Die Problematik, diese beiden Theorien gegeneinander abzuwägen, ergibt sich aus deren divergenten Methoden der Beweisführung. So baut die Diffusionstheorie auf dem Nachweis des physischen interkulturellen Kontaktes auf, dessen Verifizierung allein jedoch noch nicht die Übertragung von Bauformen auf diesem Weg beweist, sondern durch den weiteren Nachweis einer - wenigstens kontemporären - kulturellen Kontaktnahme und dem Auftreten bestimmter Bauformen gesichert werden muß. Für prähistorische Kulturen erscheint die Bestimmung des Initialzeitpunktes dieser Bauformen, deren Entwicklungsverlauf nur durch Zufallsfunde blitzlichtartig erhellt wird, äußerst problematisch.
Konvergenztheoretische Untersuchungen können nicht auf der Ebene des Beweismangels kultureller Kontakte argumentieren. Die polyzentrische Genese von Bauformen kann hier nur durch den Nachweis fortlaufender Phasen einer Evolution erbracht werden, die selbst autonome Züge aufweist oder auf einen Ausgangspunkt zurückverfolgt werden kann, dessen Prägung eine eigenständige Entstehung akzeptieren läßt. Der zeitlichen Einordnung dieser Evolutionsphasen stellen sich allerdings ähnliche Probleme entgegen wie bei der Diffusionstheorie, wobei die Tatsache, daß einzelne Entwicklungsstufen einander nicht ablösen, sondern überlappen, die Argumentation noch erschwert.
Die Untersuchung der Evolution von Bauformen muß auf den Grundlagen basieren, die schon von Strzygowski als wesentliche Voraussetzungen einer 'vergleichenden Kunstforschung' erkannt wurden.
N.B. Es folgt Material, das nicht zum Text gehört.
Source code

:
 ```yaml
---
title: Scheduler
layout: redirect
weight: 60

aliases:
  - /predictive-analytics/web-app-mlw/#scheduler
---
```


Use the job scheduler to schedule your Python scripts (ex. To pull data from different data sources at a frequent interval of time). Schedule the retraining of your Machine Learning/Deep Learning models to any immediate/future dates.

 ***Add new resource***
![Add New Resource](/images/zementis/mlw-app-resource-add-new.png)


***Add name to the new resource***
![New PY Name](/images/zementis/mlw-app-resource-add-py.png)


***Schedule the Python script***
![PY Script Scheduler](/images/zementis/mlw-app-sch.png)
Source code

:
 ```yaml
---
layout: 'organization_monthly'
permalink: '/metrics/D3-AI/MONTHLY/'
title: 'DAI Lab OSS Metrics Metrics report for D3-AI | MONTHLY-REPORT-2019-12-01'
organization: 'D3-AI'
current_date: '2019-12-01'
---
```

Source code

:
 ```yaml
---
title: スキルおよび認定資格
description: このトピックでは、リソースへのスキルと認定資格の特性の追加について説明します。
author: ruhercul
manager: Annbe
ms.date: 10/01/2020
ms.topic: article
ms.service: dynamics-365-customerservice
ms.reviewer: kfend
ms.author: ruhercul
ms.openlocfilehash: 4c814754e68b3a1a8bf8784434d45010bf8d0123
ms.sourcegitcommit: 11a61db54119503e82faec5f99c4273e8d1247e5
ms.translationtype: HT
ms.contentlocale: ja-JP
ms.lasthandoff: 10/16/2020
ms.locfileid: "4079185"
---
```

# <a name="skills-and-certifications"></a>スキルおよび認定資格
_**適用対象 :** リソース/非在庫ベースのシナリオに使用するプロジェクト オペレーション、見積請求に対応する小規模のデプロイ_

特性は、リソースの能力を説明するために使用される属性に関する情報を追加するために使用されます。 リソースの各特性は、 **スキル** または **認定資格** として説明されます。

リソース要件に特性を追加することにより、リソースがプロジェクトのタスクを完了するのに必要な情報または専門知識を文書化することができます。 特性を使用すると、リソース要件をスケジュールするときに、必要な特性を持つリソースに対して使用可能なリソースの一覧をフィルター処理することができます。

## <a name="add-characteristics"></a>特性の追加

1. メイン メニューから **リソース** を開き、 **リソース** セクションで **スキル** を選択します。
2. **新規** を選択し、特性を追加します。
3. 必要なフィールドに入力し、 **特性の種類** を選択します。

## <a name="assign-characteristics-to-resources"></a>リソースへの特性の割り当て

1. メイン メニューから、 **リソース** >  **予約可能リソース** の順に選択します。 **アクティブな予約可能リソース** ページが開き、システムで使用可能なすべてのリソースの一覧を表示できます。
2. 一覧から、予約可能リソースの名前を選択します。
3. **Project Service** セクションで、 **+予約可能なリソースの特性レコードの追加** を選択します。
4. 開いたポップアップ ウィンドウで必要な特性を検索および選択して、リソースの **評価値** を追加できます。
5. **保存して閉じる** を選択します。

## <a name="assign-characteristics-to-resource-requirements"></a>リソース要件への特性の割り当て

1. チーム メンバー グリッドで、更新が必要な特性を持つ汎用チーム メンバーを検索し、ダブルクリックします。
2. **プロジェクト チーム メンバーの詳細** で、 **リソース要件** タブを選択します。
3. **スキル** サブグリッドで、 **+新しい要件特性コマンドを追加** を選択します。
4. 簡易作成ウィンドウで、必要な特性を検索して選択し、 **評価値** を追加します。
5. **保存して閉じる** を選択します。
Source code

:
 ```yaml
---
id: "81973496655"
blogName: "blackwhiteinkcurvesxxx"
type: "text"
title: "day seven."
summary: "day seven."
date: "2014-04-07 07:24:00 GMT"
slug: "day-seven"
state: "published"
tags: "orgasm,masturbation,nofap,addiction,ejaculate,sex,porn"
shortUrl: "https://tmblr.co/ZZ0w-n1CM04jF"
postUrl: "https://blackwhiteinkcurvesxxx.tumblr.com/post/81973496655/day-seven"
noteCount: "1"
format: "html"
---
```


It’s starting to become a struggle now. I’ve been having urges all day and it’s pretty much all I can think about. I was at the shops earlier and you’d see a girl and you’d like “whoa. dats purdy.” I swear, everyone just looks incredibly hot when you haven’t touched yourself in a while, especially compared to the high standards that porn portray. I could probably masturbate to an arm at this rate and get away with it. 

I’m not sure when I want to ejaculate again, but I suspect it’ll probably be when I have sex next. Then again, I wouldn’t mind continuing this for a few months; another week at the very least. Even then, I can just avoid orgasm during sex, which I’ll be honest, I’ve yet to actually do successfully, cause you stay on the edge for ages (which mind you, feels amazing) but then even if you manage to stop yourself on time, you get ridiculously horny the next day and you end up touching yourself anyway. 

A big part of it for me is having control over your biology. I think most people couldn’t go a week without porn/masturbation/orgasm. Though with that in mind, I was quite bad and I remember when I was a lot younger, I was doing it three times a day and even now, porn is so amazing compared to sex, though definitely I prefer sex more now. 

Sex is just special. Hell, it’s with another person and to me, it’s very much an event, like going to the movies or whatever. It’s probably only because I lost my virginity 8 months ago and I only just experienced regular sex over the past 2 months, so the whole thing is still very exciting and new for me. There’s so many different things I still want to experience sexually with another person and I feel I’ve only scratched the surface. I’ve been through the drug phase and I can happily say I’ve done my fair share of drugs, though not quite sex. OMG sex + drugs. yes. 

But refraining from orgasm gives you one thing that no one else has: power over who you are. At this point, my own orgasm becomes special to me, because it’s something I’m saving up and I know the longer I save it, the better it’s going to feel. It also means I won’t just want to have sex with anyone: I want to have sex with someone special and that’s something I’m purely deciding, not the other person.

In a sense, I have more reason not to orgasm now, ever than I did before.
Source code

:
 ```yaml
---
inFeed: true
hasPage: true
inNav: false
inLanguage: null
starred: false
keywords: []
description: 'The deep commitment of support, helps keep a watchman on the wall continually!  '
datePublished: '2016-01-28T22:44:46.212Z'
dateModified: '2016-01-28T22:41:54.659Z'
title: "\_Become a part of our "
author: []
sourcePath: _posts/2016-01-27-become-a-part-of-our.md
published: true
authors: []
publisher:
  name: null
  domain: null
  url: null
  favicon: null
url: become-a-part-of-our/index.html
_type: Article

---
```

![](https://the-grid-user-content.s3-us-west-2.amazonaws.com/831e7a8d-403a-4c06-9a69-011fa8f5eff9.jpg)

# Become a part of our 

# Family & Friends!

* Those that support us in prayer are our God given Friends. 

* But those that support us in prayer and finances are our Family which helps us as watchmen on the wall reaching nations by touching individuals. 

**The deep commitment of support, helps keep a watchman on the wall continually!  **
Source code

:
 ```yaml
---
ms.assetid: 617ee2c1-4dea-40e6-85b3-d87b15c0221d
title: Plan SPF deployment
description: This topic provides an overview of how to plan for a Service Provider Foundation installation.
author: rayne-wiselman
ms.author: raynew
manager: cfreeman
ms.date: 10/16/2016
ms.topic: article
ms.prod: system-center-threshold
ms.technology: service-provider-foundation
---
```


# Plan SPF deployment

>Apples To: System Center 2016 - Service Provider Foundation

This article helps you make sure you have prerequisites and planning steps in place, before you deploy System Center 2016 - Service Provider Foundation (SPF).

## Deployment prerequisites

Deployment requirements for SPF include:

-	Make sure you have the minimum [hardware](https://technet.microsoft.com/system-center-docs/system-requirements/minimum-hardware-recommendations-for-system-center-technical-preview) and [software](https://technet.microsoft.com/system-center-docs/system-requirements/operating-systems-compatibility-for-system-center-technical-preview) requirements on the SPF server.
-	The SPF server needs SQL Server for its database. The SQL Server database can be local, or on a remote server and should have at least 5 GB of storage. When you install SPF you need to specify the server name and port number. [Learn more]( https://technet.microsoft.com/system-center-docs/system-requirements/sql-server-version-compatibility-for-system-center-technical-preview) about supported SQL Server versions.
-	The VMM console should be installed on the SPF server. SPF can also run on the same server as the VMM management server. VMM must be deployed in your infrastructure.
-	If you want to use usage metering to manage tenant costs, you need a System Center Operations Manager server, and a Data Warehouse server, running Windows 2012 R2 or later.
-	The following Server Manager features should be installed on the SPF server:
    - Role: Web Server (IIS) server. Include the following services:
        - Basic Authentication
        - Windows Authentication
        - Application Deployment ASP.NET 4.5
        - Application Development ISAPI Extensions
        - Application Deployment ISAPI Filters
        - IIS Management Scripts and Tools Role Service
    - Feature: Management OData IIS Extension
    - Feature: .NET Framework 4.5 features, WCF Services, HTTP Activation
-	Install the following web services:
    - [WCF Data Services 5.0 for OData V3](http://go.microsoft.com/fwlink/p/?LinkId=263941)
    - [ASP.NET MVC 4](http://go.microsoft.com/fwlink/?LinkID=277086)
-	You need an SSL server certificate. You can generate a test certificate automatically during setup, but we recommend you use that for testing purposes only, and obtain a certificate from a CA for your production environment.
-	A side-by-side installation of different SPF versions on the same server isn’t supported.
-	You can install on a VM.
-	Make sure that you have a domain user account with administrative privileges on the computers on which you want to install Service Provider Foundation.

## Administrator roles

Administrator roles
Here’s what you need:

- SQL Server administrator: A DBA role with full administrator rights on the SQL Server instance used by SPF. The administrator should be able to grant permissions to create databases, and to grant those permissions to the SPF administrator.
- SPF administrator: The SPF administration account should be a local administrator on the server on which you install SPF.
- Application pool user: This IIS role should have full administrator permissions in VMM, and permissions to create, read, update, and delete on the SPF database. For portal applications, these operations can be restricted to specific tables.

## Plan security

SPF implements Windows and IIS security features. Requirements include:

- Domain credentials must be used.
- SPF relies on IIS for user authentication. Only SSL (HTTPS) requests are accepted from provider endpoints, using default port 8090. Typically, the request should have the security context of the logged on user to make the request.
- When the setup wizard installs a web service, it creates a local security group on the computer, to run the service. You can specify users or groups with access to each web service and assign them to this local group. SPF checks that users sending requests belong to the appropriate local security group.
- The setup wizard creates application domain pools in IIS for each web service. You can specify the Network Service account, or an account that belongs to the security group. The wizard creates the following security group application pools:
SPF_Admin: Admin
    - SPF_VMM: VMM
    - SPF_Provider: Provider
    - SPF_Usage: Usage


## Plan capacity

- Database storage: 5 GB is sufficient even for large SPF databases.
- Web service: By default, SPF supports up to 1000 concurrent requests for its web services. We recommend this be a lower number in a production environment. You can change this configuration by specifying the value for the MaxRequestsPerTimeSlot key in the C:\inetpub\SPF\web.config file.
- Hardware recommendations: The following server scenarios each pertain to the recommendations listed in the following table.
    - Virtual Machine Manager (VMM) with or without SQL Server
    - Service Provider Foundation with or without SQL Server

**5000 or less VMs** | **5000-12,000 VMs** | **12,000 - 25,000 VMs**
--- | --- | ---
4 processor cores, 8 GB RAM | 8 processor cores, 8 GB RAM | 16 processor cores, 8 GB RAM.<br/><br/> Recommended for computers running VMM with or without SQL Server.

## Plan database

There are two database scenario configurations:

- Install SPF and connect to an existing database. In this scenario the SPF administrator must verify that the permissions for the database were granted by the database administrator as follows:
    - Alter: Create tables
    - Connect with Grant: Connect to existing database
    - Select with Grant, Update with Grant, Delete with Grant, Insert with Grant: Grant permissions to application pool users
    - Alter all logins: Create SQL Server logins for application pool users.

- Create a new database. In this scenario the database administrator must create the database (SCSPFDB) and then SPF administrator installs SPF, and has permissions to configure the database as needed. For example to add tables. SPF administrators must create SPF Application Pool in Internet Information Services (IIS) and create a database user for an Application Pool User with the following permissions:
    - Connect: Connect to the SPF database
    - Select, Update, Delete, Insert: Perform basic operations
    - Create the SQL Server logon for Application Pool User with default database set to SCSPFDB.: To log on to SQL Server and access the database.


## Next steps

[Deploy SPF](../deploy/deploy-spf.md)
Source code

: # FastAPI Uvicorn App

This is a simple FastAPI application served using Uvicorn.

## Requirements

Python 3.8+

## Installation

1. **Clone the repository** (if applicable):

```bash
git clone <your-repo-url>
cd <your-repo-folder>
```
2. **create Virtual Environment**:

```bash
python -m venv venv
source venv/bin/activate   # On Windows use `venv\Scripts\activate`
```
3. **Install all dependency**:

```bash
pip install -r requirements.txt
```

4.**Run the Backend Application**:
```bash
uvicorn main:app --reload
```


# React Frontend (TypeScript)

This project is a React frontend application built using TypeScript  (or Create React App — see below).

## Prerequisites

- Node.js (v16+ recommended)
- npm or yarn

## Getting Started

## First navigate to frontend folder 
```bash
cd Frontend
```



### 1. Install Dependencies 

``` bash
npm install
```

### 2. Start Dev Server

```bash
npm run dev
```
Einerseits darf die Genesis architektonischer Formen nicht in zu eng begrenzten kulturgeographischen Bereichen untersucht werden, sondern muß in globalen Zusammenhang gesetzt werden, und andererseits ist jede monokausale Argumentation, welche die Illusion eines linearen, von äußeren Kräften unbeeinflußten und nur durch sich selbst bestimmten Entwicklungsprozesses zu schaffen versucht, kritisch zu hinterfragen.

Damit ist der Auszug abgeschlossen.